Item 5 Subsection 71DC(2)

107. Under current subsection 71DC(2), the RCR processing charge in respect of an RCR is payable at the time the periodic declaration in respect of the particular goods to which the RCR relates is taken to have been sent to Customs.

108. Item 5 amends subsection 71DC(2) such that the charge is payable on the accredited client payment day for the month following the month during which the goods are taken, under section 71DB, to have been entered for home consumption.

109. Section 71DB sets outs when goods, in respect of which an RCR is made, are taken to have been entered for home consumption. Under subsection 71DB(7), if an RCR is sent, or taken to be sent, in respect of goods after the goods have been imported or brought to the first port or airport in Australia at which any goods are to be discharged, the goods are taken to have been entered for home consumption at the time the RCR is sent or taken to be sent (as the case may be).

110. Under subsection 71DB(8), if the RCR is sent, or taken to be sent, before the goods are brought to the first port or airport in Australia at which any goods are to be discharged, the goods are taken to have been entered for home consumption when they are brought to that port or airport.

111. The import duty (see new section 71DGB) and periodic declaration processing charge(s) (see section 71DG as amended) in respect of the goods are payable on the same day as the RCR processing charge(s).

Item 6 Subsection 71DD(1)

112. Section 71DD relates to the making of import information contracts. Subsection 71DD(1) currently provides that the CEO of Customs may enter into an import information contract for the purpose of enabling RCRs to be made by, or on behalf of, that person.

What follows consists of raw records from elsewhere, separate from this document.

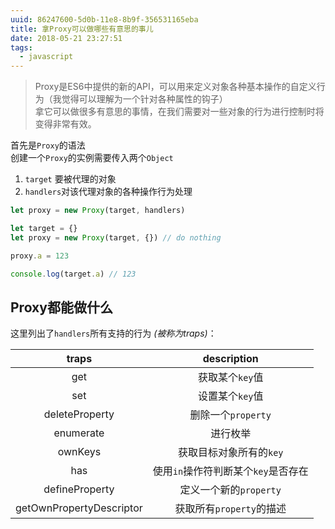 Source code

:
 ```yaml
---
uuid: 86247600-5d0b-11e8-8b9f-356531165eba
title: 拿Proxy可以做哪些有意思的事儿
date: 2018-05-21 23:27:51
tags:
  - javascript
---
```


> Proxy是ES6中提供的新的API，可以用来定义对象各种基本操作的自定义行为（我觉得可以理解为一个针对各种属性的钩子）  
> 拿它可以做很多有意思的事情，在我们需要对一些对象的行为进行控制时将变得非常有效。  

<!-- more -->

首先是`Proxy`的语法  
创建一个`Proxy`的实例需要传入两个`Object`  
1. `target`  要被代理的对象
2. `handlers`对该代理对象的各种操作行为处理

```javascript
let proxy = new Proxy(target, handlers)

let target = {}
let proxy = new Proxy(target, {}) // do nothing

proxy.a = 123

console.log(target.a) // 123
```

## Proxy都能做什么

这里列出了`handlers`所有支持的行为 *(被称为traps)*：  

traps|description
:-:|:-:
get|获取某个`key`值
set|设置某个`key`值
deleteProperty|删除一个`property`
enumerate|进行枚举
ownKeys|获取目标对象所有的`key`
has|使用`in`操作符判断某个`key`是否存在
defineProperty|定义一个新的`property`
getOwnPropertyDescriptor|获取所有`property`的描述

113. Item 6 amends subsection 71DD(1) to insert an additional purpose in relation to the making of import information contract. Amended subsection 71DD(1) provides that the CEO may enter into an import information contract for the additional purpose of enabling the payment of amounts of import duty, accredited client monthly duty estimate, RCR processing charge and periodic declaration processing charge to be made on accredited client payment days.

114. This amendment makes it clear that the proposed payment scheme is an integral part of the ACP.

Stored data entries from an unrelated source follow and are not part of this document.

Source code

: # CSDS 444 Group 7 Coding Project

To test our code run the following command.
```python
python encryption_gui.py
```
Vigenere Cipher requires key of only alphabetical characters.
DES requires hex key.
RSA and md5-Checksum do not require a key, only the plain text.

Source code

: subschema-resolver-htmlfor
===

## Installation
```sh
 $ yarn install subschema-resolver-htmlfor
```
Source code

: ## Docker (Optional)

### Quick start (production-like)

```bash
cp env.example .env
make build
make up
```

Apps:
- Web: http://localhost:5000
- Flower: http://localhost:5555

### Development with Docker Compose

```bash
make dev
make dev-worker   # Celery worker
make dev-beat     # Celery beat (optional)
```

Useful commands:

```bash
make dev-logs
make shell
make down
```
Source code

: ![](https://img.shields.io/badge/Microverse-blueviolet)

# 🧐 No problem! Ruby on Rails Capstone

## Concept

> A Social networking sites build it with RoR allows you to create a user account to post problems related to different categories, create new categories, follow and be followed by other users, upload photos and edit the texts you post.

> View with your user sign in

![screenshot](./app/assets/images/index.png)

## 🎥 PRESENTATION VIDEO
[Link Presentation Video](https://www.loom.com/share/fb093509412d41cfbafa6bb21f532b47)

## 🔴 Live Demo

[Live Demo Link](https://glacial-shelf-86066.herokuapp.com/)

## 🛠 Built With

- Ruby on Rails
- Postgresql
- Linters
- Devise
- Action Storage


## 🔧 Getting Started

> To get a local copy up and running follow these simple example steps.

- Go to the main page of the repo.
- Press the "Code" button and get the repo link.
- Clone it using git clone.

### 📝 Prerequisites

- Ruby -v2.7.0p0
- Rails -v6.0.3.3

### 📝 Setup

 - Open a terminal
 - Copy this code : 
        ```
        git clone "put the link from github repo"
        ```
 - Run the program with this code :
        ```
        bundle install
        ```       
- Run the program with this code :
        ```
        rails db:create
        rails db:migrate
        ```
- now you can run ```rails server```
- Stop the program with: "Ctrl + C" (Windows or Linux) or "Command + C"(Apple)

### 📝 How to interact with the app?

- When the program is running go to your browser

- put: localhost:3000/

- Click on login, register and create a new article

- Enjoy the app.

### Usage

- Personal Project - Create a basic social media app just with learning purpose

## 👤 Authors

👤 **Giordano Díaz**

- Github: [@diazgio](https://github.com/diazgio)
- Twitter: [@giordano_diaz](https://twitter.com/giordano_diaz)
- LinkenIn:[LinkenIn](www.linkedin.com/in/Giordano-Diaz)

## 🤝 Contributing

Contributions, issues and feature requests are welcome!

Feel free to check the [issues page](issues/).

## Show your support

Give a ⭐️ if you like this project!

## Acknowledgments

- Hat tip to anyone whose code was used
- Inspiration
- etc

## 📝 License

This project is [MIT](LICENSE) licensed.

Item 7 At the end of subsection 71DD(4)

115. Subsection 71DD(4) sets out certain matters that the provisions of an import information contract are to include. Item 7 amends subsection 71DD(4) such that the provisions of an import information contract are to also include how amounts of accredited client monthly duty estimate payable under new section 71DGA are to be determined.

Item 8 After subsection 71DD(4)

116. Item 8 inserts new subsection (4A) into section 71DD. Under new subsection (4A), an import information contract must provide a method of working out the amounts of accredited client monthly duty estimate payable that results in the estimate payable by an accredited client for a particular month being approximately equal to the total amount of import duty that the accredited client will be liable to pay in respect of goods covered by the import information contract and taken, under section 71DB, to have been entered for home consumption during the month.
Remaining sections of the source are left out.